+++ RECORDS SHOWN +++

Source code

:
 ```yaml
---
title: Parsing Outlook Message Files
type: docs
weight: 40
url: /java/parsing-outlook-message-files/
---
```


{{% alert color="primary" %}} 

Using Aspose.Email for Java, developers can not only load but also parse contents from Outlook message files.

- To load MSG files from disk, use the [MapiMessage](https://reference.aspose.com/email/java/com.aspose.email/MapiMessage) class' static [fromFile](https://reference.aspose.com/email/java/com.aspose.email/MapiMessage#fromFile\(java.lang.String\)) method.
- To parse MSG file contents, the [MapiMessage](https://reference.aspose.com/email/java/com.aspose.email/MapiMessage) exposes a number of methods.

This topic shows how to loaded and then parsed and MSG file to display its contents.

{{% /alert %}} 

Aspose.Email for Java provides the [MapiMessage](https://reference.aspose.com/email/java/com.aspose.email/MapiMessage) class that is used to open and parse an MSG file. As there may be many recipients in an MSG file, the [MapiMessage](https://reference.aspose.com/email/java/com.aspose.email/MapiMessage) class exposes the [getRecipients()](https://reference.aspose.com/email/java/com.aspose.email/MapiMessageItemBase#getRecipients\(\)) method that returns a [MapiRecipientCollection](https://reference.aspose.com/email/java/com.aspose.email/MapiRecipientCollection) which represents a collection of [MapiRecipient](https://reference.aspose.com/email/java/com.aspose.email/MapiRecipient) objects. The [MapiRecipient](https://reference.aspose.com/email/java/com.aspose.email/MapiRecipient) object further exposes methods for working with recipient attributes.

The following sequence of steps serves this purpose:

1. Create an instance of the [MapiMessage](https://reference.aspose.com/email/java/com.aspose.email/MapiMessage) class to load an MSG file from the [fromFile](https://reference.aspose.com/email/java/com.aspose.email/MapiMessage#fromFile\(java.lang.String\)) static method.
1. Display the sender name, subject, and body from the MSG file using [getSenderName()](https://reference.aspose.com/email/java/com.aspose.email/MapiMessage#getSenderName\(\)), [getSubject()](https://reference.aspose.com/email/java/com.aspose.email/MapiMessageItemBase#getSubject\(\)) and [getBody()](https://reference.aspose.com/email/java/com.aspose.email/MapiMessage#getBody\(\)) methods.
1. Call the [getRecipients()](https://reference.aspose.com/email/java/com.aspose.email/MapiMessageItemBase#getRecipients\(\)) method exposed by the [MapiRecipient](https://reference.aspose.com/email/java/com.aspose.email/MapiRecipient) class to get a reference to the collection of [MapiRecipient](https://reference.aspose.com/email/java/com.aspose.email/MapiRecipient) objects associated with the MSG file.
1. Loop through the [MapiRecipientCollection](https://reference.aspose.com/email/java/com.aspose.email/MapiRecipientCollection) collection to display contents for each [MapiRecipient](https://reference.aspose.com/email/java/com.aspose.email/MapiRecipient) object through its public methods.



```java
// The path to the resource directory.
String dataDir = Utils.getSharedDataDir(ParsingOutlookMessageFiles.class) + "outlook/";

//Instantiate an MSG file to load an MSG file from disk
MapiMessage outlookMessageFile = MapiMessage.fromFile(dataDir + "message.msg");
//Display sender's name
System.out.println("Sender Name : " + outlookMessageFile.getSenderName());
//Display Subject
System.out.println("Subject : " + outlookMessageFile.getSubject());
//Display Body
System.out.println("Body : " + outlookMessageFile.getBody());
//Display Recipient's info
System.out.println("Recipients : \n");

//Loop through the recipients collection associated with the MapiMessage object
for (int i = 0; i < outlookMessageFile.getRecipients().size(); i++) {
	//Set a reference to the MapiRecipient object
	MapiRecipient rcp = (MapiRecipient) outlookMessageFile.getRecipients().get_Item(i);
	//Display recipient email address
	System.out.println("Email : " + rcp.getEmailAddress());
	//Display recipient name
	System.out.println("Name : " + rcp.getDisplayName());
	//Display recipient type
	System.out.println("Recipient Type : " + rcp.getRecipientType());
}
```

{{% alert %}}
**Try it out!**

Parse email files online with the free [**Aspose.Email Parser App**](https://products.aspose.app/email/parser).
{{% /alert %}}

+++
+++ RECORDS SHOWN +++

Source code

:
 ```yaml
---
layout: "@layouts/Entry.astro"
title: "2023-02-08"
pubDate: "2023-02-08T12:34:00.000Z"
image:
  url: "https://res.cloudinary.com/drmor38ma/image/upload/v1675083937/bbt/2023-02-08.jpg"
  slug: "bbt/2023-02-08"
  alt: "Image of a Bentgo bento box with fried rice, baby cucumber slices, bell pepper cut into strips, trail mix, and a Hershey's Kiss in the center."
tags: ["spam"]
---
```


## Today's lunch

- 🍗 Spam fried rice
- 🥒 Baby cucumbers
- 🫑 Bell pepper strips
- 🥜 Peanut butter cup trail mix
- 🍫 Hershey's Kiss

+++

**EXERCISE OBJECTIVE:** For the entries above, count the lines that contain the string "disk", and state that number without further comment.

**RESPONSE AREA:** 2